**PROBLEM STATEMENT**
Go through the entries below and say how many lines hold the word "support". Nothing else is needed.

*** DATA SHOWN ***

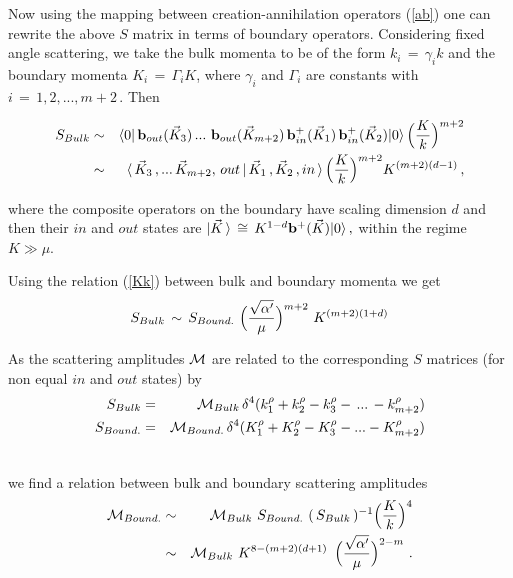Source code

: \documentclass[a4paper,twocolumn,prd,groupedaddress,nofootinbib]{revtex4}
\begin{document}
Now using the mapping between creation-annihilation operators 
(\ref{ab}) one can rewrite the above $S$ matrix in terms of 
boundary operators.
Considering fixed angle scattering, we take the bulk momenta 
to be of the form
$ k_i \,=\, \gamma_i k$ and the boundary momenta 
$ K_i \,=\, \Gamma_i K$, where
$\gamma_i $ and $\Gamma_i$ are constants with $i\,=\,1,2,...,m+2\,$. 
Then
\begin{widetext}
\begin{eqnarray}
S_{Bulk}&\sim &  \langle  0 \vert \,{\bf b}_{out} ( {\vec K}_3 )\,... \,
\,{\bf b}_{out} ({\vec K}_{m+2})   
\,{\bf b}^+_{in }( {\vec K}_1)\, {\bf b}^+_{in} ({\vec K}_2) \vert 0 \rangle  
\,\Big({ K \over k}\Big)^{m + 2 } \nonumber\\
&\sim& \, \langle  \,{\vec K}_3 \,,... \,{\vec K}_{m+2},\,out \,\vert \,{\vec K}_1 \,,
{\vec K}_2 \,,in\,\rangle \, \Big( { K \over k} \Big)^{m+ 2} K^{(m+2)(d-1) }\,,
\end{eqnarray}
\end{widetext}
\noindent where the composite operators on the boundary have  scaling dimension $d$
and then their $in$ and $out$ states are 
$ \vert \vec K \,\rangle \,\cong\, K^{ 1 - d } {\bf b}^+ (\vec K ) \vert 0 \rangle \,,$
within the regime $K \gg \mu$.


Using the relation (\ref{Kk}) between bulk and boundary momenta we get
\begin{equation}
S_{Bulk} \, \sim \,  
 S_{Bound.} \,\,\Big( {\sqrt{\alpha^\prime} \over \mu }\Big)^{m+2} \,\, K^{(m+2)(1+d)}
\end{equation}

As the scattering amplitudes ${\cal M}$ are related to  the corresponding $S$ matrices 
(for non equal $in$ and $out$ states) by
\begin{eqnarray}
S_{Bulk} &=& {\cal M}_{Bulk} \, \delta^4 (  k_1^\rho +  k_2^\rho -  k_3^\rho - \,...\,- 
 k_{m+2}^\rho )
\nonumber\\
 S_{Bound.} &=& {\cal M}_{Bound.} \, \delta^4 ( K_1^\rho +  K_2^\rho 
- K_3^\rho - ... -K_{m+2}^\rho  )\nonumber\\
& &
\end{eqnarray}

\noindent we find a relation between bulk and boundary scattering amplitudes
\begin{eqnarray}
\label{Mb}
{\cal M}_{Bound.} &\sim& {\cal M}_{Bulk}\,\,  S_{Bound.}\,\, (\, S_{Bulk}\,)^{-1} 
\Big( { K\over k} \Big)^4 \nonumber\\
&\sim&  {\cal M}_{Bulk}\, \,K^{8 -  (m+2)(d + 1)  } \,\,\,
\Big( {\sqrt{\alpha^\prime} \over \mu }\Big)^{2 - m}\,\,.
\end{eqnarray}
\end{document}
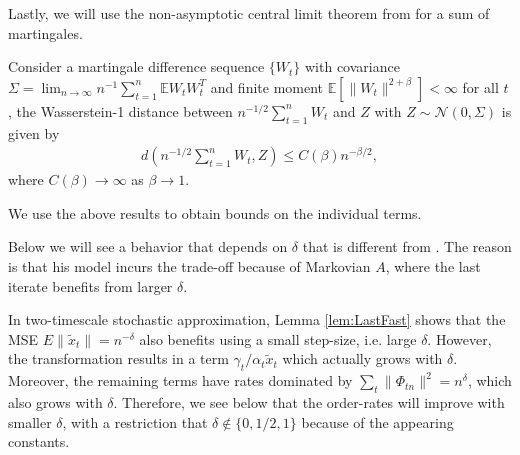 Lastly, we will use the non-asymptotic central limit theorem from \citep{srikant2024CLT} for a sum of martingales.
\begin{lemma}\label{lem:CLT}
    Consider a martingale difference sequence $\{W_t\}$ with covariance $\Sigma = \lim_{n \to \infty} n^{-1} \sum_{t=1}^n \mathbb{E}W_t W_t^T$ and finite moment $\mathbb{E}[\lVert W_t \rVert^{2 + \beta}] < \infty$ for all $t$, the Wasserstein-1 distance between $n^{-1/2} \sum_{t=1}^n W_t$ and $Z$ with $Z \sim \mathcal{N}(0, \Sigma)$ is given by
    \begin{align*}
        d\left(n^{-1/2} \sum_{t=1}^n W_t, Z\right) \leq C(\beta) n^{-\beta / 2} ,
    \end{align*}
    where $C(\beta) \to \infty$ as $\beta \to 1$.
\end{lemma}
We use the above results to obtain bounds on the individual terms.
\begin{remark}
    Below we will see a behavior that depends on $\delta$ that is different from \citep{srikant2024CLT}. 
    The reason is that his model incurs the trade-off because of Markovian $A$, where the last iterate benefits from larger $\delta$.

    In two-timescale stochastic approximation, Lemma \ref{lem:LastFast} shows that the MSE $E\lVert \tilde{x}_t \rVert = n^{-\delta}$ also benefits using a small step-size, i.e. large $\delta$.
    However, the transformation results in a term $\gamma_t / \alpha_t \tilde{x}_t$ which actually grows with $\delta$.
    Moreover, the remaining terms have rates dominated by $\sum_t \lVert \Phi_{tn} \rVert^2 = n^\delta$, which also grows with $\delta$.
    Therefore, we see below that the order-rates will improve with smaller $\delta$, with a restriction that $\delta \not \in \{0, 1/2, 1\}$ because of the appearing constants.
\end{remark}




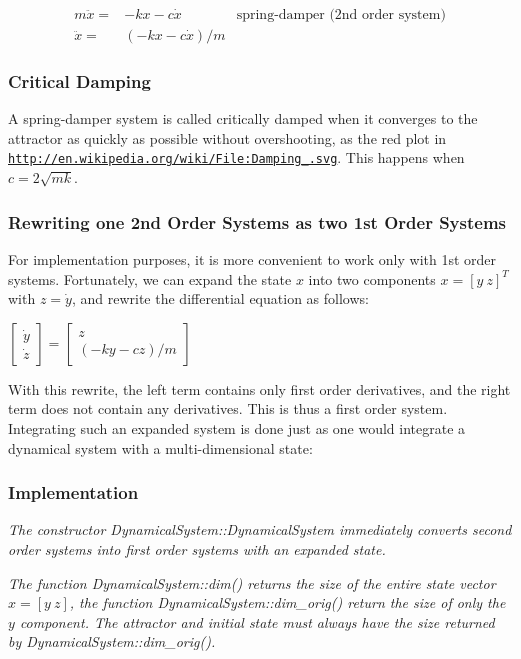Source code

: \begin{eqnarray*} m\ddot{x}=& -kx -c\dot{x} & \mbox{spring-damper (2nd order system)} \label{equ_}\\ \ddot{x}=& (-kx -c\dot{x})/m & \end{eqnarray*}\hypertarget{page_dyn_sys_dyn_sys_critical_damping}{}\subsubsection{Critical Damping}\label{page_dyn_sys_dyn_sys_critical_damping}
A spring-\/damper system is called critically damped when it converges to the attractor as quickly as possible without overshooting, as the red plot in \href{http://en.wikipedia.org/wiki/File:Damping_1.svg}{\tt http\+://en.\+wikipedia.\+org/wiki/\+File\+:\+Damping\+\_.\+svg}. This happens when $c = 2\sqrt{mk}$.\hypertarget{page_dyn_sys_dyn_sys_rewrite_second_first}{}\subsubsection{Rewriting one 2nd Order Systems as two 1st Order Systems}\label{page_dyn_sys_dyn_sys_rewrite_second_first}
For implementation purposes, it is more convenient to work only with 1st order systems. Fortunately, we can expand the state $ x $ into two components $ x = [y~z]^T$ with $ z = \dot{y}$, and rewrite the differential equation as follows\+:

$ \left[ \begin{array}{l} \dot{y} \\ \dot{z} \end{array} \right] = \left[ \begin{array}{l} z \\ (-ky -cz)/m \end{array} \right] $

With this rewrite, the left term contains only first order derivatives, and the right term does not contain any derivatives. This is thus a first order system. Integrating such an expanded system is done just as one would integrate a dynamical system with a multi-\/dimensional state\+:\hypertarget{page_dyn_sys_Implementation}{}\subsubsection{Implementation}\label{page_dyn_sys_Implementation}
{\itshape  The constructor Dynamical\+System\+::\+Dynamical\+System immediately converts second order systems into first order systems with an expanded state.}

{\itshape The function Dynamical\+System\+::dim() returns the size of the entire state vector $ x = [y~z]$, the function Dynamical\+System\+::dim\+\_\+orig() return the size of only the $ y $ component. The attractor and initial state must always have the size returned by Dynamical\+System\+::dim\+\_\+orig(). } 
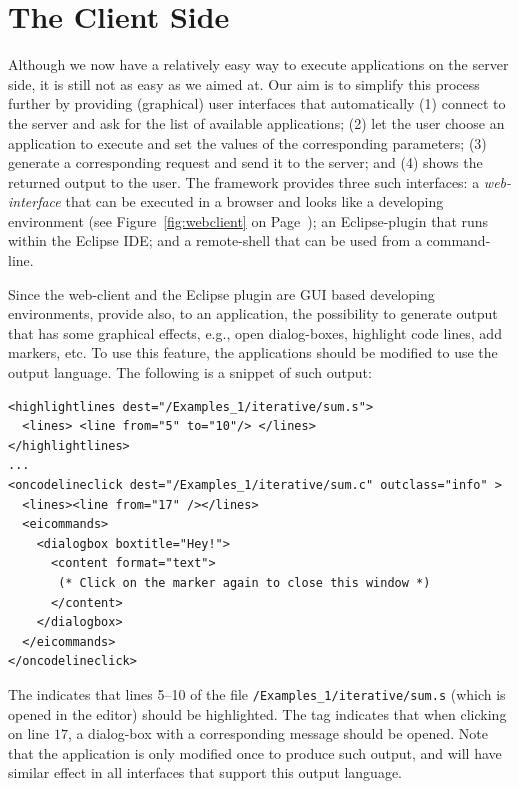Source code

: \section{The Client Side}
\label{ch:overview:arch:client}


Although we now have a relatively easy way to execute applications on
the server side, it is still not as easy as we aimed at.
%
Our aim is to simplify this process further by providing (graphical)
user interfaces that automatically (1) connect to the \ei server and
ask for the list of available applications; (2) let the user choose an
application to execute and set the values of the corresponding
parameters; (3) generate a corresponding request and send it to the
\ei server; and (4) shows the returned output to the user.
%
The \ei framework provides three such interfaces: a
\emph{web-interface} that can be executed in a browser and looks like
a developing environment (see Figure~\ref{fig:webclient} on
Page~\pageref{fig:webclient}); an Eclipse-plugin that runs within the
Eclipse IDE; and a remote-shell that can be used from a command-line.

Since the web-client and the Eclipse plugin are GUI based developing
environments, \ei provide also, to an application, the possibility to
generate output that has some graphical effects, e.g., open
dialog-boxes, highlight code lines, add markers, etc. To use this
feature, the applications should be modified to use the \ei output
language. The following is a snippet of such output:

\medskip
\begin{lstlisting}
<highlightlines dest="/Examples_1/iterative/sum.s"> 
  <lines> <line from="5" to="10"/> </lines>
</highlightlines>
...
<oncodelineclick dest="/Examples_1/iterative/sum.c" outclass="info" >
  <lines><line from="17" /></lines>
  <eicommands>
    <dialogbox boxtitle="Hey!"> 
      <content format="text">
       (* Click on the marker again to close this window *)
      </content>
    </dialogbox>
  </eicommands>
</oncodelineclick>

\end{lstlisting}

\medskip
\noindent
The  indicates that lines 5--10 of the file
\texttt{/Examples\_1/iterative/sum.s} (which is opened in the editor)
should be highlighted. The  tag indicates that
when clicking on line $17$, a dialog-box with a corresponding message
should be opened.
%
Note that the application is only modified once to produce such
output, and will have similar effect in all interfaces that support
this output language.

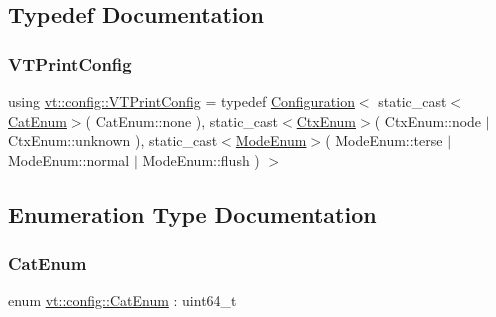 \subsection{Typedef Documentation}
\mbox{\label{namespacevt_1_1config_a2fcb16923fa0d26d60741f06f2933983}} 
\subsubsection{\texorpdfstring{V\+T\+Print\+Config}{VTPrintConfig}}
{\footnotesize\ttfamily using \hyperlink{namespacevt_1_1config_a2fcb16923fa0d26d60741f06f2933983}{vt\+::config\+::\+V\+T\+Print\+Config} = typedef \hyperlink{structvt_1_1config_1_1_configuration}{Configuration}$<$ static\+\_\+cast$<$\hyperlink{namespacevt_1_1config_a6bd1d6215bda0d8ca02811798399f689}{Cat\+Enum}$>$( Cat\+Enum\+::none ), static\+\_\+cast$<$\hyperlink{namespacevt_1_1config_a46e57c33bee1b9f1fa95455af86d80e0}{Ctx\+Enum}$>$( Ctx\+Enum\+::node $\vert$ Ctx\+Enum\+::unknown ), static\+\_\+cast$<$\hyperlink{namespacevt_1_1config_a724e99568632cc0fe9c456c2230270d0}{Mode\+Enum}$>$( Mode\+Enum\+::terse $\vert$ Mode\+Enum\+::normal $\vert$ Mode\+Enum\+::flush ) $>$}



\subsection{Enumeration Type Documentation}
\mbox{\label{namespacevt_1_1config_a6bd1d6215bda0d8ca02811798399f689}} 
\subsubsection{\texorpdfstring{Cat\+Enum}{CatEnum}}
{\footnotesize\ttfamily enum \hyperlink{namespacevt_1_1config_a6bd1d6215bda0d8ca02811798399f689}{vt\+::config\+::\+Cat\+Enum} \+: uint64\+\_\+t}


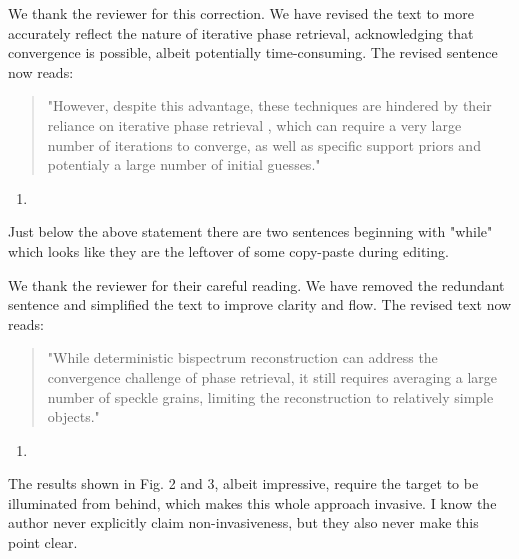 \documentclass[12pt]{article}
\newenvironment{solved_reviewercomment}
    {\begin{tcolorbox}[width=\linewidth,colback=gray!5,colframe=solved_commentcolor!50,title=Reviewer Comment,left=5pt,right=5pt]}
    {\end{tcolorbox}}
\newenvironment{finished_ourresponse}
    {\begin{tcolorbox}[width=\linewidth,breakable,enhanced,colback=gray!5,colframe=finished_responsecolor!50,title=Response,left=5pt,right=5pt]}
    {\end{tcolorbox}}
\begin{document}
\begin{finished_ourresponse}
    We thank the reviewer for this correction. We have revised the text to more accurately reflect the nature of iterative phase retrieval, acknowledging that convergence is possible, albeit potentially time-consuming. The revised sentence now reads:  
    \begin{quote}
        "However, despite this advantage, these techniques are hindered by their reliance on iterative phase retrieval \cite{fienup1978reconstruction}, which can require a very large number of iterations to converge, as well as specific support priors and potentialy a large number of initial guesses."
    \end{quote}
    
\end{finished_ourresponse}



\begin{enumerate}[label=\arabic*., resume]
\item \leavevmode
\end{enumerate}
\vspace{-1em}
\begin{solved_reviewercomment}
    Just below the above statement there are two sentences beginning with "while" which looks like they are the leftover of some copy-paste during editing.
\end{solved_reviewercomment}
\begin{finished_ourresponse}
    We thank the reviewer for their careful reading. We have removed the redundant sentence and simplified the text to improve clarity and flow. The revised text now reads:
    \begin{quote}
        "While deterministic bispectrum reconstruction can address the convergence challenge of phase retrieval, it still requires averaging a large number of speckle grains, limiting the reconstruction to relatively simple objects."
    \end{quote}
\end{finished_ourresponse}


        
\begin{enumerate}[label=\arabic*., resume]
\item \leavevmode
\end{enumerate}
\vspace{-1em}
\begin{solved_reviewercomment}
    The results shown in Fig. 2 and 3, albeit impressive, require the target to be illuminated from behind, which makes this whole approach invasive. I know the author never explicitly claim non-invasiveness, but they also never make this point clear.
\end{solved_reviewercomment}
\end{document}
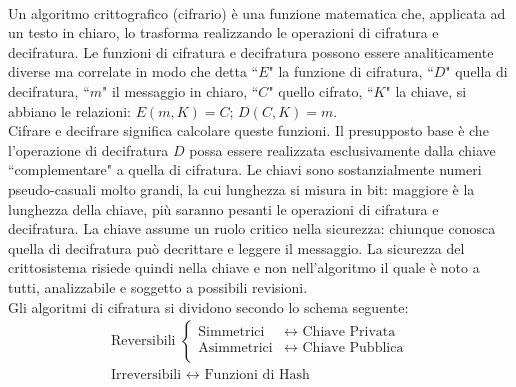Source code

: \documentclass[a4paper,12pt]{tesiinfo}
\begin{document}
\\
Un algoritmo crittografico (cifrario) \`e una funzione matematica che, applicata ad un testo in chiaro, lo trasforma realizzando le operazioni di cifratura e decifratura. Le funzioni di cifratura e decifratura possono essere analiticamente diverse ma correlate in modo che detta ``$E$" la funzione di cifratura, ``$D$" quella di decifratura, ``$m$" il messaggio in chiaro, ``$C$" quello cifrato, ``$K$" la chiave, si abbiano le relazioni: $E(m, K) = C$; $D(C, K) = m$.
\\
Cifrare e decifrare significa calcolare queste funzioni. Il presupposto base \`e che l'operazione di decifratura $D$ possa essere realizzata esclusivamente dalla chiave ``complementare" a quella di cifratura. Le chiavi sono sostanzialmente numeri pseudo-casuali molto grandi, la cui lunghezza si misura in bit: maggiore \`e la lunghezza della chiave, pi\`u saranno pesanti le operazioni di cifratura e decifratura. La chiave assume un ruolo critico nella sicurezza: chiunque conosca quella di decifratura pu\`o decrittare e leggere il messaggio. La sicurezza del crittosistema risiede quindi nella chiave e non nell'algoritmo il quale \`e noto a tutti, analizzabile e soggetto a possibili revisioni.
\\
Gli algoritmi di cifratura si dividono secondo lo schema seguente:
\begin{align*} 
&\text{Reversibili } \begin{cases}
          \text{Simmetrici} & \longleftrightarrow \text{ Chiave Privata}\\
          \text{Asimmetrici} & \longleftrightarrow \text{ Chiave Pubblica}\\
        \end{cases}\\
&\text{Irreversibili } \longleftrightarrow \text{ Funzioni di Hash} &
\end{align*}
%
%
%
\end{document}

*** End of DATA SHOWN ***

**RESPONSE BELOW**
2